Lempel-Ziv Compression Algorithm

From ETHW

Jacob Ziv

In Haifa, Israel in 1977, Abraham Lempel and Jacob Ziv develop a highly flexible algorithm that compresses data with no data loss. First published in the IEEE Transactions on Information Theory in May 1977 and improved in 1978, it enabled efficient data transmission via the internet.

These algorithms, originally known as LZ77 and LZ78 and now referred to as LZ1 and LZ2, respectively, were foundational to the development of subsequent compression algorithms and are the root of compression programs like GIF and DEFLATE, which is used in PNG files.

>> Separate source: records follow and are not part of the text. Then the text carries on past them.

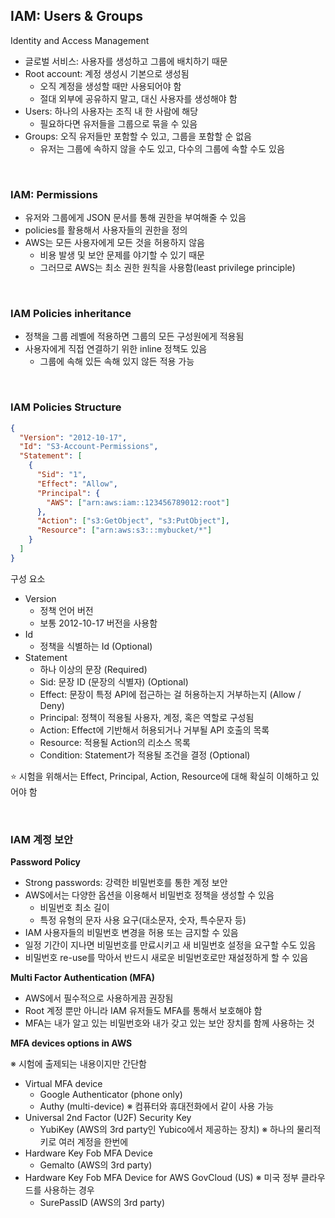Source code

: ## IAM: Users & Groups

Identity and Access Management

- 글로벌 서비스: 사용자를 생성하고 그룹에 배치하기 때문
- Root account: 계정 생성시 기본으로 생성됨
  - 오직 계정을 생성할 때만 사용되어야 함
  - 절대 외부에 공유하지 말고, 대신 사용자를 생성해야 함
- Users: 하나의 사용자는 조직 내 한 사람에 해당
  - 필요하다면 유저들을 그룹으로 묶을 수 있음
- Groups: 오직 유저들만 포함할 수 있고, 그룹을 포함할 순 없음
  - 유저는 그룹에 속하지 않을 수도 있고, 다수의 그룹에 속할 수도 있음

<br>

### IAM: Permissions

- 유저와 그룹에게 JSON 문서를 통해 권한을 부여해줄 수 있음
- policies를 활용해서 사용자들의 권한을 정의
- AWS는 모든 사용자에게 모든 것을 허용하지 않음
  - 비용 발생 및 보안 문제를 야기할 수 있기 때문
  - 그러므로 AWS는 최소 권한 원칙을 사용함(least privilege principle)

<br>

### IAM Policies inheritance

- 정책을 그룹 레벨에 적용하면 그룹의 모든 구성원에게 적용됨
- 사용자에게 직접 연결하기 위한 inline 정책도 있음
  - 그룹에 속해 있든 속해 있지 않든 적용 가능

<br>

### IAM Policies Structure

```json
{
  "Version": "2012-10-17",
  "Id": "S3-Account-Permissions",
  "Statement": [
    {
      "Sid": "1",
      "Effect": "Allow",
      "Principal": {
        "AWS": ["arn:aws:iam::123456789012:root"]
      },
      "Action": ["s3:GetObject", "s3:PutObject"],
      "Resource": ["arn:aws:s3:::mybucket/*"]
    }
  ]
}
```

구성 요소

- Version
  - 정책 언어 버전
  - 보통 2012-10-17 버전을 사용함
- Id
  - 정책을 식별하는 Id (Optional)
- Statement
  - 하나 이상의 문장 (Required)
  - Sid: 문장 ID (문장의 식별자) (Optional)
  - Effect: 문장이 특정 API에 접근하는 걸 허용하는지 거부하는지 (Allow / Deny)
  - Principal: 정책이 적용될 사용자, 계정, 혹은 역할로 구성됨
  - Action: Effect에 기반해서 허용되거나 거부될 API 호출의 목록
  - Resource: 적용될 Action의 리소스 목록
  - Condition: Statement가 적용될 조건을 결정 (Optional)

⭐ 시험을 위해서는 Effect, Principal, Action, Resource에 대해 확실히 이해하고 있어야 함

<br>

### IAM 계정 보안

**Password Policy**

- Strong passwords: 강력한 비밀번호를 통한 계정 보안
- AWS에서는 다양한 옵션을 이용해서 비밀번호 정책을 생성할 수 있음
  - 비밀번호 최소 길이
  - 특정 유형의 문자 사용 요구(대소문자, 숫자, 특수문자 등)
- IAM 사용자들의 비밀번호 변경을 허용 또는 금지할 수 있음
- 일정 기간이 지나면 비밀번호를 만료시키고 새 비밀번호 설정을 요구할 수도 있음
- 비밀번호 re-use를 막아서 반드시 새로운 비밀번호로만 재설정하게 할 수 있음

**Multi Factor Authentication (MFA)**

- AWS에서 필수적으로 사용하게끔 권장됨
- Root 계정 뿐만 아니라 IAM 유저들도 MFA를 통해서 보호해야 함
- MFA는 내가 알고 있는 비밀번호와 내가 갖고 있는 보안 장치를 함께 사용하는 것

**MFA devices options in AWS**

※ 시험에 출제되는 내용이지만 간단함

- Virtual MFA device
  - Google Authenticator (phone only)
  - Authy (multi-device) ※ 컴퓨터와 휴대전화에서 같이 사용 가능
- Universal 2nd Factor (U2F) Security Key
  - YubiKey (AWS의 3rd party인 Yubico에서 제공하는 장치) ※ 하나의 물리적 키로 여러 계정을 한번에
- Hardware Key Fob MFA Device
  - Gemalto (AWS의 3rd party)
- Hardware Key Fob MFA Device for AWS GovCloud (US) ※ 미국 정부 클라우드를 사용하는 경우
  - SurePassID (AWS의 3rd party)
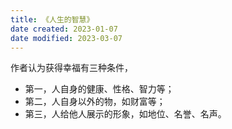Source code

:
 ```yaml
---
title: 《人生的智慧》
date created: 2023-01-07
date modified: 2023-03-07
---
```


作者认为获得幸福有三种条件，

- 第一，人自身的健康、性格、智力等；
- 第二，人自身以外的物，如财富等；
- 第三，人给他人展示的形象，如地位、名誉、名声。
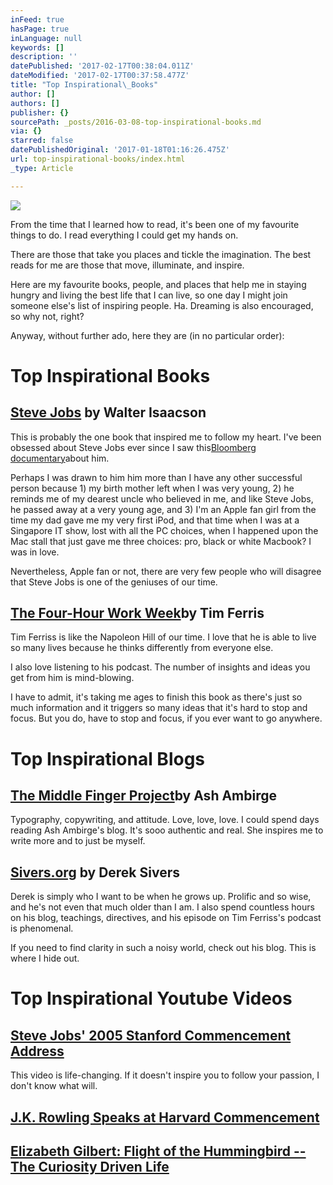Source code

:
 ```yaml
---
inFeed: true
hasPage: true
inLanguage: null
keywords: []
description: ''
datePublished: '2017-02-17T00:38:04.011Z'
dateModified: '2017-02-17T00:37:58.477Z'
title: "Top Inspirational\_Books"
author: []
authors: []
publisher: {}
sourcePath: _posts/2016-03-08-top-inspirational-books.md
via: {}
starred: false
datePublishedOriginal: '2017-01-18T01:16:26.475Z'
url: top-inspirational-books/index.html
_type: Article

---
```

![](https://the-grid-user-content.s3-us-west-2.amazonaws.com/7445bfc5-72dd-4055-97a1-f1ea41b79aad.jpg)

From the time that I learned how to read, it's been one of my favourite things to do. I read everything I could get my hands on.

There are those that take you places and tickle the imagination. The best reads for me are those that move, illuminate, and inspire.

Here are my favourite books, people, and places that help me in staying hungry and living the best life that I can live, so one day I might join someone else's list of inspiring people. Ha. Dreaming is also encouraged, so why not, right?

Anyway, without further ado, here they are (in no particular order):

# Top Inspirational Books

## [Steve Jobs][0] by Walter Isaacson

This is probably the one book that inspired me to follow my heart. I've been obsessed about Steve Jobs ever since I saw this[Bloomberg documentary][1]about him.

Perhaps I was drawn to him him more than I have any other successful person because 1) my birth mother left when I was very young, 2) he reminds me of my dearest uncle who believed in me, and like Steve Jobs, he passed away at a very young age, and 3) I'm an Apple fan girl from the time my dad gave me my very first iPod, and that time when I was at a Singapore IT show, lost with all the PC choices, when I happened upon the Mac stall that just gave me three choices: pro, black or white Macbook? I was in love.

Nevertheless, Apple fan or not, there are very few people who will disagree that Steve Jobs is one of the geniuses of our time.

## [The Four-Hour Work Week][2]by Tim Ferris

Tim Ferriss is like the Napoleon Hill of our time. I love that he is able to live so many lives because he thinks differently from everyone else.

I also love listening to his podcast. The number of insights and ideas you get from him is mind-blowing.

I have to admit, it's taking me ages to finish this book as there's just so much information and it triggers so many ideas that it's hard to stop and focus. But you do, have to stop and focus, if you ever want to go anywhere.

# Top Inspirational Blogs

## [The Middle Finger Project][3]by Ash Ambirge

Typography, copywriting, and attitude. Love, love, love. I could spend days reading Ash Ambirge's blog. It's sooo authentic and real. She inspires me to write more and to just be myself.

## [Sivers.org][4] by Derek Sivers

Derek is simply who I want to be when he grows up. Prolific and so wise, and he's not even that much older than I am. I also spend countless hours on his blog, teachings, directives, and his episode on Tim Ferriss's podcast is phenomenal.

If you need to find clarity in such a noisy world, check out his blog. This is where I hide out.

# Top Inspirational Youtube Videos

## [Steve Jobs' 2005 Stanford Commencement Address][5]

This video is life-changing. If it doesn't inspire you to follow your passion, I don't know what will.

## [J.K. Rowling Speaks at Harvard Commencement][6]

## [Elizabeth Gilbert: Flight of the Hummingbird -- The Curiosity Driven Life][7]

[0]: http://www.amazon.com/Steve-Jobs-Walter-Isaacson/dp/1451648537
[1]: http://www.bloomberg.com/news/videos/b/0669fda9-a487-42ab-8e68-3025d1ed4a1a
[2]: http://www.amazon.com/The-4-Hour-Workweek-Escape-Anywhere/dp/B000PKG4DM
[3]: http://mbsy.co/dcs2n?url=http://www.themiddlefingerproject.org
[4]: https://sivers.org/
[5]: https://www.youtube.com/watch?v=UF8uR6Z6KLc
[6]: https://www.youtube.com/watch?v=wHGqp8lz36c
[7]: http://www.supersoul.tv/supersoul-sessions/elizabeth-gilbert-flight-hummingbird-curiosity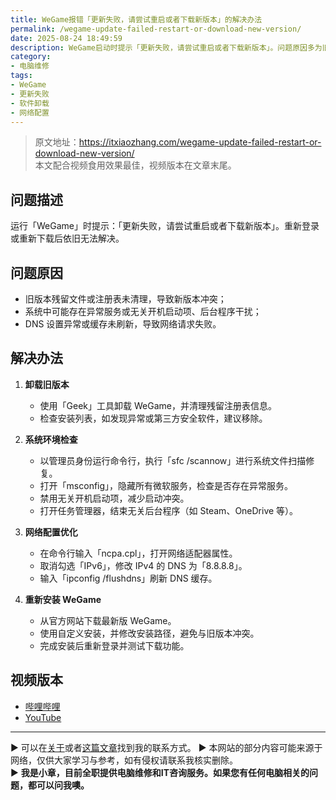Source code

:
 ```yaml
---
title: WeGame报错「更新失败，请尝试重启或者下载新版本」的解决办法
permalink: /wegame-update-failed-restart-or-download-new-version/
date: 2025-08-24 18:49:59
description: WeGame启动时提示「更新失败，请尝试重启或者下载新版本」。问题原因多为旧版本残留、异常服务或网络配置错误。通过卸载旧版本、优化系统和网络设置，并自定义安装最新版，即可解决。
category:
- 电脑维修
tags:
- WeGame
- 更新失败
- 软件卸载
- 网络配置
---
```


> 原文地址：<https://itxiaozhang.com/wegame-update-failed-restart-or-download-new-version/>  
> 本文配合视频食用效果最佳，视频版本在文章末尾。

## 问题描述

运行「WeGame」时提示：「更新失败，请尝试重启或者下载新版本」。重新登录或重新下载后依旧无法解决。

## 问题原因

* 旧版本残留文件或注册表未清理，导致新版本冲突；
* 系统中可能存在异常服务或无关开机启动项、后台程序干扰；
* DNS 设置异常或缓存未刷新，导致网络请求失败。

## 解决办法

1. **卸载旧版本**

   * 使用「Geek」工具卸载 WeGame，并清理残留注册表信息。
   * 检查安装列表，如发现异常或第三方安全软件，建议移除。

2. **系统环境检查**

   * 以管理员身份运行命令行，执行「sfc /scannow」进行系统文件扫描修复。
   * 打开「msconfig」，隐藏所有微软服务，检查是否存在异常服务。
   * 禁用无关开机启动项，减少启动冲突。
   * 打开任务管理器，结束无关后台程序（如 Steam、OneDrive 等）。

3. **网络配置优化**

   * 在命令行输入「ncpa.cpl」，打开网络适配器属性。
   * 取消勾选「IPv6」，修改 IPv4 的 DNS 为「8.8.8.8」。
   * 输入「ipconfig /flushdns」刷新 DNS 缓存。

4. **重新安装 WeGame**

   * 从官方网站下载最新版 WeGame。
   * 使用自定义安装，并修改安装路径，避免与旧版本冲突。
   * 完成安装后重新登录并测试下载功能。

## 视频版本

* [哔哩哔哩](https://space.bilibili.com/3546607630944387)
* [YouTube](https://www.youtube.com/@itxiaozhang)

---
▶ 可以在[关于](https://itxiaozhang.com/about/)或者[这篇文章](https://itxiaozhang.com/about-computer-repair-services-with-me/)找到我的联系方式。
▶ 本网站的部分内容可能来源于网络，仅供大家学习与参考，如有侵权请联系我核实删除。  
▶ **我是小章，目前全职提供电脑维修和IT咨询服务。如果您有任何电脑相关的问题，都可以问我噢。**  
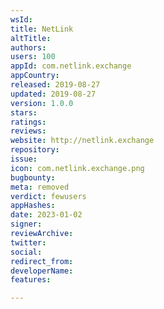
 ```yaml
---
wsId: 
title: NetLink
altTitle: 
authors: 
users: 100
appId: com.netlink.exchange
appCountry: 
released: 2019-08-27
updated: 2019-08-27
version: 1.0.0
stars: 
ratings: 
reviews: 
website: http://netlink.exchange
repository: 
issue: 
icon: com.netlink.exchange.png
bugbounty: 
meta: removed
verdict: fewusers
appHashes: 
date: 2023-01-02
signer: 
reviewArchive: 
twitter: 
social: 
redirect_from: 
developerName: 
features: 

---
```


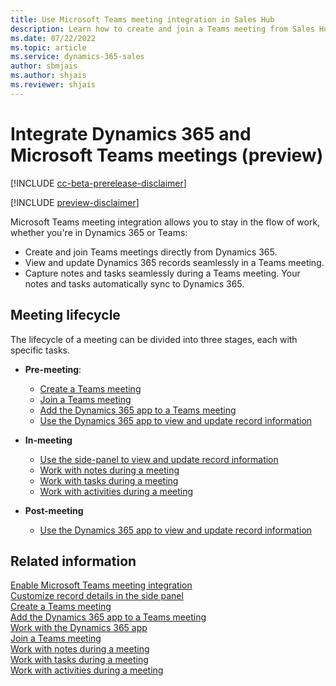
 ```yaml
---
title: Use Microsoft Teams meeting integration in Sales Hub
description: Learn how to create and join a Teams meeting from Sales Hub.
ms.date: 07/22/2022
ms.topic: article
ms.service: dynamics-365-sales
author: sbmjais
ms.author: shjais
ms.reviewer: shjais 
---
```


# Integrate Dynamics 365 and Microsoft Teams meetings (preview)

[!INCLUDE [cc-beta-prerelease-disclaimer](../../includes/cc-beta-prerelease-disclaimer.md)]

[!INCLUDE [preview-disclaimer](../../includes/preview-disclaimer.md)]

Microsoft Teams meeting integration allows you to stay in the flow of work, whether you're in Dynamics 365 or Teams:

- Create and join Teams meetings directly from Dynamics 365.
- View and update Dynamics 365 records seamlessly in a Teams meeting.
- Capture notes and tasks seamlessly during a Teams meeting. Your notes and tasks automatically sync to Dynamics 365.


## Meeting lifecycle

The lifecycle of a meeting can be divided into three stages, each with specific tasks.

- **Pre-meeting**:

  - [Create a Teams meeting](create-teams-meeting.md)
  - [Join a Teams meeting](work-with-d365-app.md)
  - [Add the Dynamics 365 app to a Teams meeting](add-d365-app.md)
  - [Use the Dynamics 365 app to view and update record information](work-with-d365-app.md#view-record-details-before-or-after-a-meeting)

- **In-meeting**

  - [Use the side-panel to view and update record information](work-with-d365-app.md#view-record-details-during-a-meeting)
  - [Work with notes during a meeting](work-with-notes.md)
  - [Work with tasks during a meeting](work-with-tasks.md)
  - [Work with activities during a meeting](work-with-activities.md)

- **Post-meeting**

  - [Use the Dynamics 365 app to view and update record information](work-with-d365-app.md#view-record-details-before-or-after-a-meeting)

## Related information

[Enable Microsoft Teams meeting integration](enable-teams-meeting-integration.md)    
[Customize record details in the side panel](customize-record-side-panel.md)   
[Create a Teams meeting](create-teams-meeting.md)   
[Add the Dynamics 365 app to a Teams meeting](add-d365-app.md)   
[Work with the Dynamics 365 app](work-with-d365-app.md)     
[Join a Teams meeting](join-teams-meeting.md)   
[Work with notes during a meeting](work-with-notes.md)   
[Work with tasks during a meeting](work-with-tasks.md)   
[Work with activities during a meeting](work-with-activities.md)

Lempel and Ziv’s 1977 algorithm compressed data by replacing repeated instances of data with a single reference copy of that data as it appeared earlier in the uncompressed, or input, data stream. These data matches were registered as a pair of numbers known as the length-distance pair. To code the matches, LZ77 used so-called sliding window compression. The most recent data in the stream would be held for a length of time, during which the encoder would search for matches. The longer the sliding window, the greater the ability of the encoder to build references.

LZ78 changed the encoding scheme by replacing repeated instances of data with references to a dictionary. This dictionary was built to match the data entering the input stream. Subsequent modifications of LZ78, such as LZW, used an algorithm that was pre-initialized with all possible characters.